Little is known about the biology of Aenictus currax. The genus is comprised of species that live an army ant lifestyle. Aenictus typically prey on other ants, from other genera, or other insects such as wasps or termites. There are reports of Aenictus preying on other insects as well and even have been observed collecting honeydew from homopterans (Santschi, 1933; Gotwald, 1995) but this appears, at least from available evidence, to be uncommon. Foraging raids can occur day or night across the ground surface. Occasionally raids are arboreal. During a raid numerous workers attack a single nest or small area, with several workers coordinating their efforts to carry large prey items back to the nest or bivouac. Aenictus have a nomadic life style, alternating between a migratory phase in which nests are temporary bivouacs in sheltered places above the ground and a stationary phase where semi-permanent underground nests are formed. During the nomadic phase bivouacs move regularly, sometimes more than once a day when larvae require large amounts of food. Individual nests usually contain up to several thousand workers, although nest fragments containing only a few hundred workers are often encountered. Queens are highly specialised and look less like workers than in most ant species. They have greatly enlarged gasters (dichthadiform) and remain flightless throughout their life. New colonies are formed by the division of existing colonies (fission) rather than by individual queens starting colonies on their own.

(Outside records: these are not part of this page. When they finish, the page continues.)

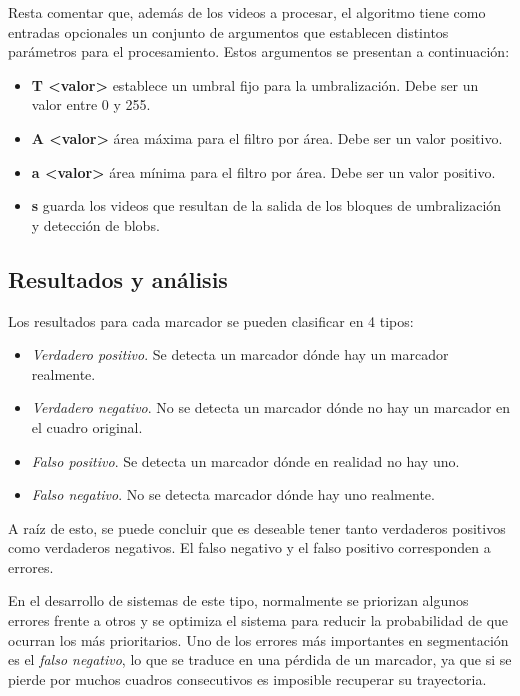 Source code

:  Resta comentar que, además de los videos a procesar, el algoritmo tiene como entradas opcionales un conjunto de argumentos que establecen distintos parámetros para el procesamiento. Estos argumentos se presentan a continuación:

 \begin{itemize}
\item \textbf{T <valor>} establece un umbral fijo para la umbralización. Debe ser un valor entre 0 y 255.
\item \textbf{A <valor>} área máxima para el filtro por área. Debe ser un valor positivo.
\item \textbf{a <valor>} área mínima para el filtro por área. Debe ser un valor positivo.
\item \textbf{s} guarda los videos que resultan de la salida de los bloques de umbralización y detección de blobs.
 \end{itemize}

\subsection{Resultados y análisis}
\label{resultadosyanalisissegmentacion}
Los resultados para cada marcador se pueden clasificar en 4 tipos:
\begin{itemize}
\item \textit{Verdadero positivo}. Se detecta un marcador dónde hay un marcador realmente.
\item \textit{Verdadero negativo}. No se detecta un marcador dónde no hay un marcador en el cuadro original.
\item \textit{Falso positivo}. Se detecta un marcador dónde en realidad no hay uno.
\item \textit{Falso negativo}. No se detecta marcador dónde hay uno realmente.
\end{itemize}


A raíz de esto, se puede concluir que es deseable tener tanto verdaderos positivos como verdaderos negativos. El falso negativo y el falso positivo corresponden a errores. 

En el desarrollo de sistemas de este tipo, normalmente se priorizan algunos errores frente a otros y se optimiza el sistema para reducir la probabilidad de que ocurran los más prioritarios. Uno de los errores más importantes en segmentación es el \textit{falso negativo}, lo que se traduce en una pérdida de un marcador, ya que si se pierde por muchos cuadros consecutivos es imposible recuperar su trayectoria. 

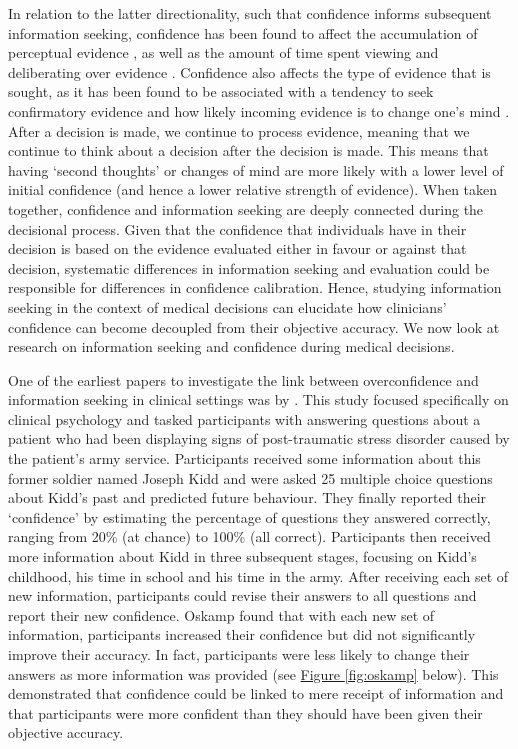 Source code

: \documentclass[a4paper, nobind]{templates/ociamthesis}
\begin{document}
\hfill\break
In relation to the latter directionality, such that confidence informs subsequent information seeking, confidence has been found to affect the accumulation of perceptual evidence \textcite{balsdon_confidence_2020}, as well as the amount of time spent viewing \autocite{rausch_cognitive_2020} and deliberating over evidence \autocite{kiani_choice_2014}. Confidence also affects the type of evidence that is sought, as it has been found to be associated with a tendency to seek confirmatory evidence \autocite{rollwage_confidence_2020} and how likely incoming evidence is to change one's mind \autocite{pescetelli_confidence_2021}. After a decision is made, we continue to process evidence, meaning that we continue to think about a decision after the decision is made. This means that having `second thoughts' or changes of mind are more likely with a lower level of initial confidence (and hence a lower relative strength of evidence). When taken together, confidence and information seeking are deeply connected during the decisional process. Given that the confidence that individuals have in their decision is based on the evidence evaluated either in favour or against that decision, systematic differences in information seeking and evaluation could be responsible for differences in confidence calibration. Hence, studying information seeking in the context of medical decisions can elucidate how clinicians' confidence can become decoupled from their objective accuracy. We now look at research on information seeking and confidence during medical decisions.

\hfill\break
One of the earliest papers to investigate the link between overconfidence and information seeking in clinical settings was by \textcite{oskamp_overconfidence_1965}. This study focused specifically on clinical psychology and tasked participants with answering questions about a patient who had been displaying signs of post-traumatic stress disorder caused by the patient's army service. Participants received some information about this former soldier named Joseph Kidd and were asked 25 multiple choice questions about Kidd's past and predicted future behaviour. They finally reported their `confidence' by estimating the percentage of questions they answered correctly, ranging from 20\% (at chance) to 100\% (all correct). Participants then received more information about Kidd in three subsequent stages, focusing on Kidd's childhood, his time in school and his time in the army. After receiving each set of new information, participants could revise their answers to all questions and report their new confidence. Oskamp found that with each new set of information, participants increased their confidence but did not significantly improve their accuracy. In fact, participants were less likely to change their answers as more information was provided (see \hyperref[fig:oskamp]{Figure \ref{fig:oskamp}} below). This demonstrated that confidence could be linked to mere receipt of information and that participants were more confident than they should have been given their objective accuracy.
\end{document}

Known only from the worker caste.


The following information is derived from Barry Bolton's New General Catalogue, a catalogue of the world's ants.

  • currax. Aenictus currax Emery, 1900c: 310, pl. 8, fig. 1 (w.) NEW GUINEA. See also: Wilson, 1964a: 459; Jaitrong & Yamane, 2011: 13.

Unless otherwise noted the text for the remainder of this section is reported from the publication that includes the original description.

Wilson 1964 Army Ant fig 21-30



Jaitrong and Yamane (2011) - Measurements. lectotype: TL 4.15 mm; HL 0.88 mm; HW 0.70 mm; SL 0.73 mm; ML 1.33 mm; PL 0.30 mm; CI 80; SI 104.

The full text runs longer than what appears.